Find how many lines of the following entries contain "sowie". Reply with the number alone.

══ INPUT DATA ══

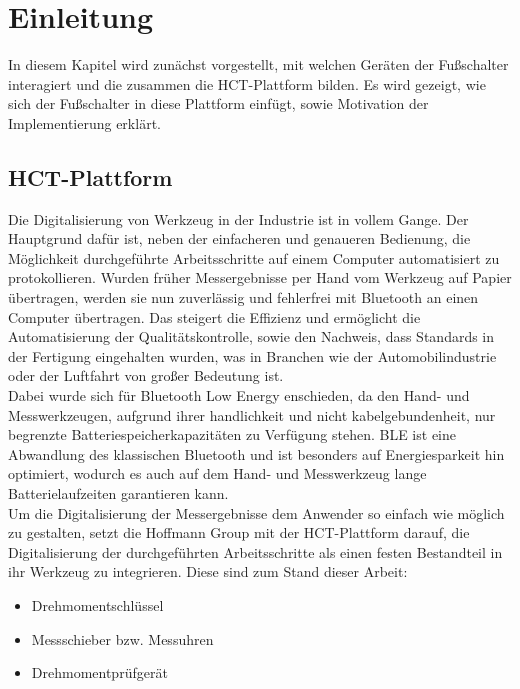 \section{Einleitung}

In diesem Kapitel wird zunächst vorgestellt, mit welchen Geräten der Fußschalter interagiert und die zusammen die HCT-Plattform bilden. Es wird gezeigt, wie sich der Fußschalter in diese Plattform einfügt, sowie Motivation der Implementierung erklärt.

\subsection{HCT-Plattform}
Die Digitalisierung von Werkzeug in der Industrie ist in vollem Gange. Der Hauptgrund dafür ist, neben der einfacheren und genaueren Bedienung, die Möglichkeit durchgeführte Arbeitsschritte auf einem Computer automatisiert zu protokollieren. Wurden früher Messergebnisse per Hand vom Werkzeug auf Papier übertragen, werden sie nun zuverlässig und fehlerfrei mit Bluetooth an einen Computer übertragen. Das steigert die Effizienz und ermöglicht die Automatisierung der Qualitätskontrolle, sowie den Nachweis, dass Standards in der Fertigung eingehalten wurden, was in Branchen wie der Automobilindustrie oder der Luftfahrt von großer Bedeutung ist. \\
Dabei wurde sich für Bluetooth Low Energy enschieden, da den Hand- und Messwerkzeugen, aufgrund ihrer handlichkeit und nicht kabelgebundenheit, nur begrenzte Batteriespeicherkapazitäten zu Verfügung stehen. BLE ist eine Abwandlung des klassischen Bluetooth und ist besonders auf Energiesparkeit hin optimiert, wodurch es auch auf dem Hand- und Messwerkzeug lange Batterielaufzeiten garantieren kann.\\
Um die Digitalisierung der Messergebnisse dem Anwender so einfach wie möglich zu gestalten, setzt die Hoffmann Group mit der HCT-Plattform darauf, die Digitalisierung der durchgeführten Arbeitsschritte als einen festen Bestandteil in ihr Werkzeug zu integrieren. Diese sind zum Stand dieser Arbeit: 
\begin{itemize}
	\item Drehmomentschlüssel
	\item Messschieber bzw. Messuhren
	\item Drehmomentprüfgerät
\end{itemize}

═══
══ INPUT DATA ══

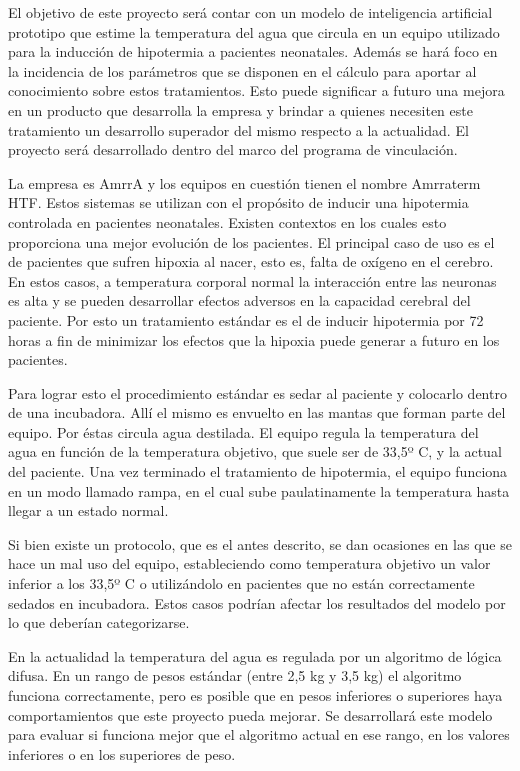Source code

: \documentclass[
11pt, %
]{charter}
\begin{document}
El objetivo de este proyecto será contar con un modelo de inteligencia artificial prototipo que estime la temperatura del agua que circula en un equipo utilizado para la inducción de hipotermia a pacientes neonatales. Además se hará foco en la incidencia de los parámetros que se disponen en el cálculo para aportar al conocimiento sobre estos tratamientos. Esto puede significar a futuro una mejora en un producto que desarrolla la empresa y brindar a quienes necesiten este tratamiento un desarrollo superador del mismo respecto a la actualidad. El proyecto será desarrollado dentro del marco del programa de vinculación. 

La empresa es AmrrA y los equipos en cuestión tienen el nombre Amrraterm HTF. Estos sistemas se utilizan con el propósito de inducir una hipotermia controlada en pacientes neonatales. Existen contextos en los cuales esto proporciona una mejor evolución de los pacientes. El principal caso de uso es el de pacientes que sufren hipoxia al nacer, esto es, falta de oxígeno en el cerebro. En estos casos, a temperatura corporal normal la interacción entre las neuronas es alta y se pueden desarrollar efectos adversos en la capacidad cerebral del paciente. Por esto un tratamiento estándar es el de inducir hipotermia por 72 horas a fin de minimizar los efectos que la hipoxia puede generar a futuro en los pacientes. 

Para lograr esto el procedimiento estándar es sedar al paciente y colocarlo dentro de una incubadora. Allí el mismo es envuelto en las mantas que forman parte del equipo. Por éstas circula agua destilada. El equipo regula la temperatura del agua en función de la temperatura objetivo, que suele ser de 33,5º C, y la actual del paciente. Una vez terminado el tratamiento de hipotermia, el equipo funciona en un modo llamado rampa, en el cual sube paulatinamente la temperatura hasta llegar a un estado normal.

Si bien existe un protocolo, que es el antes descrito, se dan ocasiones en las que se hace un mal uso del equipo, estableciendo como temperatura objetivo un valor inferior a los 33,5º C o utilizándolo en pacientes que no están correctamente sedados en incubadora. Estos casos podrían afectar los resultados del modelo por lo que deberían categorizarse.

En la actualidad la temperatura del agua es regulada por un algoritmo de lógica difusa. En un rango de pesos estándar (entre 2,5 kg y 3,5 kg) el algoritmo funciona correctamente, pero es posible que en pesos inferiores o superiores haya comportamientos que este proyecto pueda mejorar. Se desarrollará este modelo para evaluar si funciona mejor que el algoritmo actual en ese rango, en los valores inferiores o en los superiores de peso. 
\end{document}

═══

# EXERCISE OUTPUT:
2